(Collected data)

<<<<

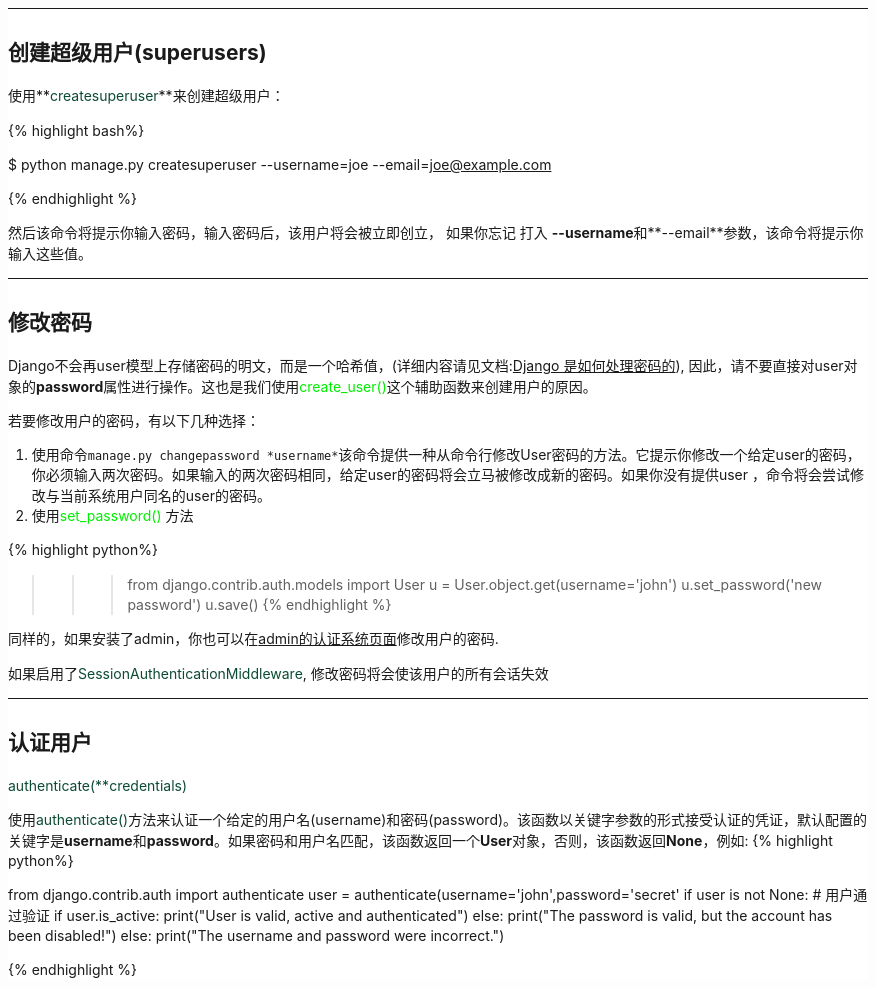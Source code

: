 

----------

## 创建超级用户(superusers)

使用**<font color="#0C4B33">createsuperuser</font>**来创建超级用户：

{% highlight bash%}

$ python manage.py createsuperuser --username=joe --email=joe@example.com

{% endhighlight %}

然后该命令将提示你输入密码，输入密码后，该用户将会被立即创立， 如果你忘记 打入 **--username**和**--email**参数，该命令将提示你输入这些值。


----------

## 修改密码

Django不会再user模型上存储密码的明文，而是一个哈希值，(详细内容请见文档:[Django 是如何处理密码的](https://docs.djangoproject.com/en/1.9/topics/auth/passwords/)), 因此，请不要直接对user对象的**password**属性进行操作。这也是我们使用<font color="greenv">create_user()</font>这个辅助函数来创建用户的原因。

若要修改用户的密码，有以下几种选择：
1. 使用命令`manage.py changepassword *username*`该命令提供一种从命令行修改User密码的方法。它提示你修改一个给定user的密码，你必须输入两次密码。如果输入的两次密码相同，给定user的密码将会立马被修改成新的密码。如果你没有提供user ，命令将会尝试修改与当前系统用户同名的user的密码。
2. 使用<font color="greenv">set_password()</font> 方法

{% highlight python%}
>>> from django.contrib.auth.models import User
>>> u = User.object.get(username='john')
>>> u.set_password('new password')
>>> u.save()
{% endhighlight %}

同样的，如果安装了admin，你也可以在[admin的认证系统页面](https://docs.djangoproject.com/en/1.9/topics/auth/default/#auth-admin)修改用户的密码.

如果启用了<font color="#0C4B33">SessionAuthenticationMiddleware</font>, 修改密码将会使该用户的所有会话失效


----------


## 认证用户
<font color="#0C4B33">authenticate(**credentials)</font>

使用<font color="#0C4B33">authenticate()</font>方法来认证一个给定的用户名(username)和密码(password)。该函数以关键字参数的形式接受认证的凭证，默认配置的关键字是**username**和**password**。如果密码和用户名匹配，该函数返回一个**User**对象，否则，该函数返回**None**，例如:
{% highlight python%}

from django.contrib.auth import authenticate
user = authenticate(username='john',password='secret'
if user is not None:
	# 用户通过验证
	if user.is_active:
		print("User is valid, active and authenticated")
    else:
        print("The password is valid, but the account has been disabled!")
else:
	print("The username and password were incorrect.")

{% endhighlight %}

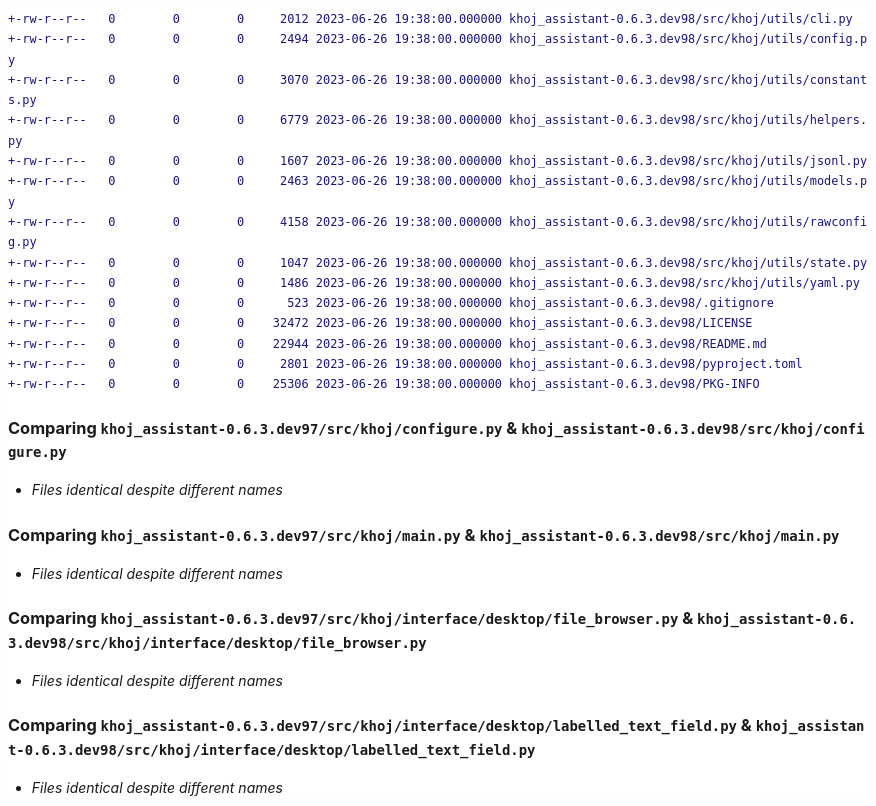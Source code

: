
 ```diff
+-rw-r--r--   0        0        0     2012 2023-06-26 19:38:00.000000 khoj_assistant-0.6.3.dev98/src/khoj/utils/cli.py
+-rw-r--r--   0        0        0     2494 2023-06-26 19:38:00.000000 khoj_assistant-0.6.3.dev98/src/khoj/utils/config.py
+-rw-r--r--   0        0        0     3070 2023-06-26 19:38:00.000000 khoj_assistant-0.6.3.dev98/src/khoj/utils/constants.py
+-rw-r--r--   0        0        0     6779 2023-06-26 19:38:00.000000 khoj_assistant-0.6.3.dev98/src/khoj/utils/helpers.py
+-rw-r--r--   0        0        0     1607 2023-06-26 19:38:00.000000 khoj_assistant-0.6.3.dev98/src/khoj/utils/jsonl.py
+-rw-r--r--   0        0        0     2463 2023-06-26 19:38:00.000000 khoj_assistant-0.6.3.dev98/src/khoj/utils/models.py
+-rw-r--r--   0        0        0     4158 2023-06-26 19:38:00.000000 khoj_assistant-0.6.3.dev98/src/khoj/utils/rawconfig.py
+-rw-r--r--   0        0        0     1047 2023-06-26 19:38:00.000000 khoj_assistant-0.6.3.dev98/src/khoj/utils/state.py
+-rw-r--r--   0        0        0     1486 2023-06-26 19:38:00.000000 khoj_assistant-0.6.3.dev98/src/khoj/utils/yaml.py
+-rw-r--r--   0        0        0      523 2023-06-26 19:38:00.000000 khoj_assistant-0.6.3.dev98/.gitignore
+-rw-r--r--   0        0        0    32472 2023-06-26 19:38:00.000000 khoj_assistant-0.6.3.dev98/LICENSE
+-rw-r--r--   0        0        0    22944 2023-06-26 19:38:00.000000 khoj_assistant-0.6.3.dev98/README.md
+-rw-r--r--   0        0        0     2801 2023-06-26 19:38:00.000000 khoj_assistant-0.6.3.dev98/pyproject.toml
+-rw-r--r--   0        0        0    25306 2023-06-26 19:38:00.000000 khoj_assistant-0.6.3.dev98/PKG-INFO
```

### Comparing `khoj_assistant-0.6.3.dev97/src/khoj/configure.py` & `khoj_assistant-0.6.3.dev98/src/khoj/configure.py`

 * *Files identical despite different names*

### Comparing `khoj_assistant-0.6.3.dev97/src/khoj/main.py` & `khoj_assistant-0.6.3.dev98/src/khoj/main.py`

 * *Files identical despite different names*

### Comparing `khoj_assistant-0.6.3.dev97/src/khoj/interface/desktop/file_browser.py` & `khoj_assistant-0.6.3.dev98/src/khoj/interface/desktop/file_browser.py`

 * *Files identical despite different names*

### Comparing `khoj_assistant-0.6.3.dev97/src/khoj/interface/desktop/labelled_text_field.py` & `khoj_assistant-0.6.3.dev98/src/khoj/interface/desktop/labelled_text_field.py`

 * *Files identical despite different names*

>>>>

Would you return all of the entries unchanged while omitting the images?

Source code

: 

----------

## 创建超级用户(superusers)

使用**<font color="#0C4B33">createsuperuser</font>**来创建超级用户：

{% highlight bash%}

$ python manage.py createsuperuser --username=joe --email=joe@example.com

{% endhighlight %}

然后该命令将提示你输入密码，输入密码后，该用户将会被立即创立， 如果你忘记 打入 **--username**和**--email**参数，该命令将提示你输入这些值。


----------

## 修改密码

Django不会再user模型上存储密码的明文，而是一个哈希值，(详细内容请见文档:[Django 是如何处理密码的](https://docs.djangoproject.com/en/1.9/topics/auth/passwords/)), 因此，请不要直接对user对象的**password**属性进行操作。这也是我们使用<font color="greenv">create_user()</font>这个辅助函数来创建用户的原因。

若要修改用户的密码，有以下几种选择：
1. 使用命令`manage.py changepassword *username*`该命令提供一种从命令行修改User密码的方法。它提示你修改一个给定user的密码，你必须输入两次密码。如果输入的两次密码相同，给定user的密码将会立马被修改成新的密码。如果你没有提供user ，命令将会尝试修改与当前系统用户同名的user的密码。
2. 使用<font color="greenv">set_password()</font> 方法

{% highlight python%}
>>> from django.contrib.auth.models import User
>>> u = User.object.get(username='john')
>>> u.set_password('new password')
>>> u.save()
{% endhighlight %}

同样的，如果安装了admin，你也可以在[admin的认证系统页面](https://docs.djangoproject.com/en/1.9/topics/auth/default/#auth-admin)修改用户的密码.

如果启用了<font color="#0C4B33">SessionAuthenticationMiddleware</font>, 修改密码将会使该用户的所有会话失效


----------


## 认证用户
<font color="#0C4B33">authenticate(**credentials)</font>

使用<font color="#0C4B33">authenticate()</font>方法来认证一个给定的用户名(username)和密码(password)。该函数以关键字参数的形式接受认证的凭证，默认配置的关键字是**username**和**password**。如果密码和用户名匹配，该函数返回一个**User**对象，否则，该函数返回**None**，例如:
{% highlight python%}

from django.contrib.auth import authenticate
user = authenticate(username='john',password='secret'
if user is not None:
	# 用户通过验证
	if user.is_active:
		print("User is valid, active and authenticated")
    else:
        print("The password is valid, but the account has been disabled!")
else:
	print("The username and password were incorrect.")

{% endhighlight %}

Source code

:
 ```diff
+-rw-r--r--   0        0        0     2012 2023-06-26 19:38:00.000000 khoj_assistant-0.6.3.dev98/src/khoj/utils/cli.py
+-rw-r--r--   0        0        0     2494 2023-06-26 19:38:00.000000 khoj_assistant-0.6.3.dev98/src/khoj/utils/config.py
+-rw-r--r--   0        0        0     3070 2023-06-26 19:38:00.000000 khoj_assistant-0.6.3.dev98/src/khoj/utils/constants.py
+-rw-r--r--   0        0        0     6779 2023-06-26 19:38:00.000000 khoj_assistant-0.6.3.dev98/src/khoj/utils/helpers.py
+-rw-r--r--   0        0        0     1607 2023-06-26 19:38:00.000000 khoj_assistant-0.6.3.dev98/src/khoj/utils/jsonl.py
+-rw-r--r--   0        0        0     2463 2023-06-26 19:38:00.000000 khoj_assistant-0.6.3.dev98/src/khoj/utils/models.py
+-rw-r--r--   0        0        0     4158 2023-06-26 19:38:00.000000 khoj_assistant-0.6.3.dev98/src/khoj/utils/rawconfig.py
+-rw-r--r--   0        0        0     1047 2023-06-26 19:38:00.000000 khoj_assistant-0.6.3.dev98/src/khoj/utils/state.py
+-rw-r--r--   0        0        0     1486 2023-06-26 19:38:00.000000 khoj_assistant-0.6.3.dev98/src/khoj/utils/yaml.py
+-rw-r--r--   0        0        0      523 2023-06-26 19:38:00.000000 khoj_assistant-0.6.3.dev98/.gitignore
+-rw-r--r--   0        0        0    32472 2023-06-26 19:38:00.000000 khoj_assistant-0.6.3.dev98/LICENSE
+-rw-r--r--   0        0        0    22944 2023-06-26 19:38:00.000000 khoj_assistant-0.6.3.dev98/README.md
+-rw-r--r--   0        0        0     2801 2023-06-26 19:38:00.000000 khoj_assistant-0.6.3.dev98/pyproject.toml
+-rw-r--r--   0        0        0    25306 2023-06-26 19:38:00.000000 khoj_assistant-0.6.3.dev98/PKG-INFO
```

### Comparing `khoj_assistant-0.6.3.dev97/src/khoj/configure.py` & `khoj_assistant-0.6.3.dev98/src/khoj/configure.py`

 * *Files identical despite different names*

### Comparing `khoj_assistant-0.6.3.dev97/src/khoj/main.py` & `khoj_assistant-0.6.3.dev98/src/khoj/main.py`

 * *Files identical despite different names*

### Comparing `khoj_assistant-0.6.3.dev97/src/khoj/interface/desktop/file_browser.py` & `khoj_assistant-0.6.3.dev98/src/khoj/interface/desktop/file_browser.py`

 * *Files identical despite different names*

### Comparing `khoj_assistant-0.6.3.dev97/src/khoj/interface/desktop/labelled_text_field.py` & `khoj_assistant-0.6.3.dev98/src/khoj/interface/desktop/labelled_text_field.py`

 * *Files identical despite different names*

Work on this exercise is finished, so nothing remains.